Resisting normalization

Efforts to normalize a dimensional database can actually prohibit an efficient dimensional design.

If the four foreign keys of the fact table are tightly administered consecutive integers, you could reserve as little as 16 bytes for all four keys (4 bytes each for time, product, customer, and geography) of the fact table. If the four measures in the fact table were each 4-byte integer columns, you would need to reserve only another 16 bytes. Thus, each record of the fact table would be only 32 bytes. Even a billion-row fact table would require only about 32 gigabytes of primary data space.

With its compact keys and data, such a storage-lean fact table is typical for dimensional databases. The fact table in a dimensional model is by nature highly normalized. You cannot further normalize the extremely complex many-to-many relationships among the four keys in the fact table because no correlation exists between the four dimension tables. Virtually every product is sold every day to all customers in every region.
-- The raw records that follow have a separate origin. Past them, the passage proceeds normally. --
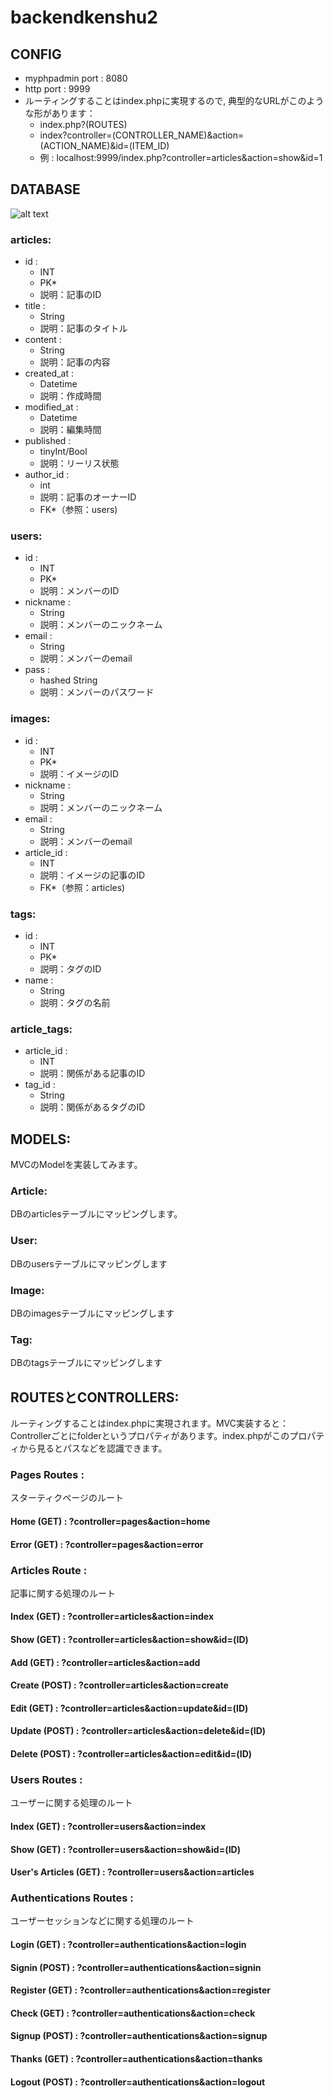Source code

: # backendkenshu2
## CONFIG
 - myphpadmin port : 8080
 - http port : 9999
 - ルーティングすることはindex.phpに実現するので, 典型的なURLがこのような形があります：
   - index.php?(ROUTES)
   - index?controller=(CONTROLLER_NAME)&action=(ACTION_NAME)&id=(ITEM_ID)
   - 例 : localhost:9999/index.php?controller=articles&action=show&id=1
## DATABASE
![alt text](https://drive.google.com/uc?export=view&id=11LQ9hyYgSh-FIYc6FHMduZQAp6BunPUA)
### articles:
- id :
  - INT
  - PK*
  - 説明：記事のID
- title :
  - String
  - 説明：記事のタイトル
- content :
  - String
  - 説明：記事の内容
- created_at :
  - Datetime
  - 説明：作成時間
- modified_at :
  - Datetime
  - 説明：編集時間
- published :
  - tinyInt/Bool
  - 説明：リーリス状態
- author_id :
  - int
  - 説明：記事のオーナーID
  - FK*（参照：users)
### users:
- id :
  - INT
  - PK*
  - 説明：メンバーのID
- nickname :
  - String
  - 説明：メンバーのニックネーム
- email :
  - String
  - 説明：メンバーのemail
- pass :
  - hashed String
  - 説明：メンバーのパスワード
### images:
- id :
  - INT
  - PK*
  - 説明：イメージのID
- nickname :
  - String
  - 説明：メンバーのニックネーム
- email :
  - String
  - 説明：メンバーのemail
- article_id :
  - INT
  - 説明：イメージの記事のID
  - FK*（参照：articles)
### tags:
- id :
  - INT
  - PK*
  - 説明：タグのID
- name :
  - String
  - 説明：タグの名前
### article_tags:
- article_id :
  - INT
  - 説明：関係がある記事のID
- tag_id :
  - String
  - 説明：関係があるタグのID
## MODELS:
MVCのModelを実装してみます。
### Article:
DBのarticlesテーブルにマッピングします。
#### 
### User:
DBのusersテーブルにマッピングします
### Image:
DBのimagesテーブルにマッピングします
### Tag:
DBのtagsテーブルにマッピングします
## ROUTESとCONTROLLERS:
ルーティングすることはindex.phpに実現されます。MVC実装すると：Controllerごとにfolderというプロパティがあります。index.phpがこのプロパティから見るとパスなどを認識できます。
### Pages Routes :
スターティクページのルート
#### Home (GET) : ?controller=pages&action=home
#### Error (GET) : ?controller=pages&action=error
### Articles Route :
記事に関する処理のルート
#### Index (GET) : ?controller=articles&action=index
#### Show (GET) : ?controller=articles&action=show&id=(ID)
#### Add (GET) : ?controller=articles&action=add
#### Create (POST) : ?controller=articles&action=create
#### Edit (GET) : ?controller=articles&action=update&id=(ID)
#### Update (POST) : ?controller=articles&action=delete&id=(ID)
#### Delete (POST) : ?controller=articles&action=edit&id=(ID)
### Users Routes : 
ユーザーに関する処理のルート
#### Index (GET) : ?controller=users&action=index
#### Show (GET) : ?controller=users&action=show&id=(ID)
#### User's Articles (GET) : ?controller=users&action=articles
### Authentications Routes : 
ユーザーセッションなどに関する処理のルート
#### Login (GET) : ?controller=authentications&action=login
#### Signin (POST) : ?controller=authentications&action=signin
#### Register (GET) : ?controller=authentications&action=register
#### Check (GET) : ?controller=authentications&action=check
#### Signup (POST) : ?controller=authentications&action=signup
#### Thanks (GET) : ?controller=authentications&action=thanks
#### Logout (POST) : ?controller=authentications&action=logout
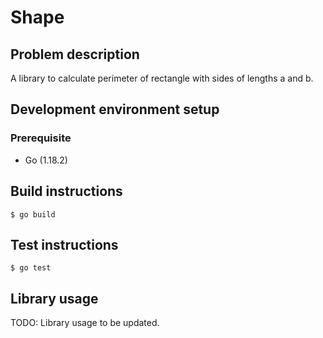 # Shape 

## Problem description

A library to calculate perimeter of rectangle with sides of lengths a and b.  

## Development environment setup

### Prerequisite

- Go (1.18.2)

## Build instructions

`$ go build `


## Test instructions

`$ go test`

## Library usage

TODO: Library usage to be updated.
The fact table is the largest table in a dimensional database. Because the dimension tables are usually much smaller than the fact table, you can ignore the dimension tables when you calculate the disk space for your database. Efforts to normalize any of the tables in a dimensional database solely to save disk space are pointless. Furthermore, normalized dimension tables undermine the ability of users to explore a single dimension table to set constraints and choose useful row headers.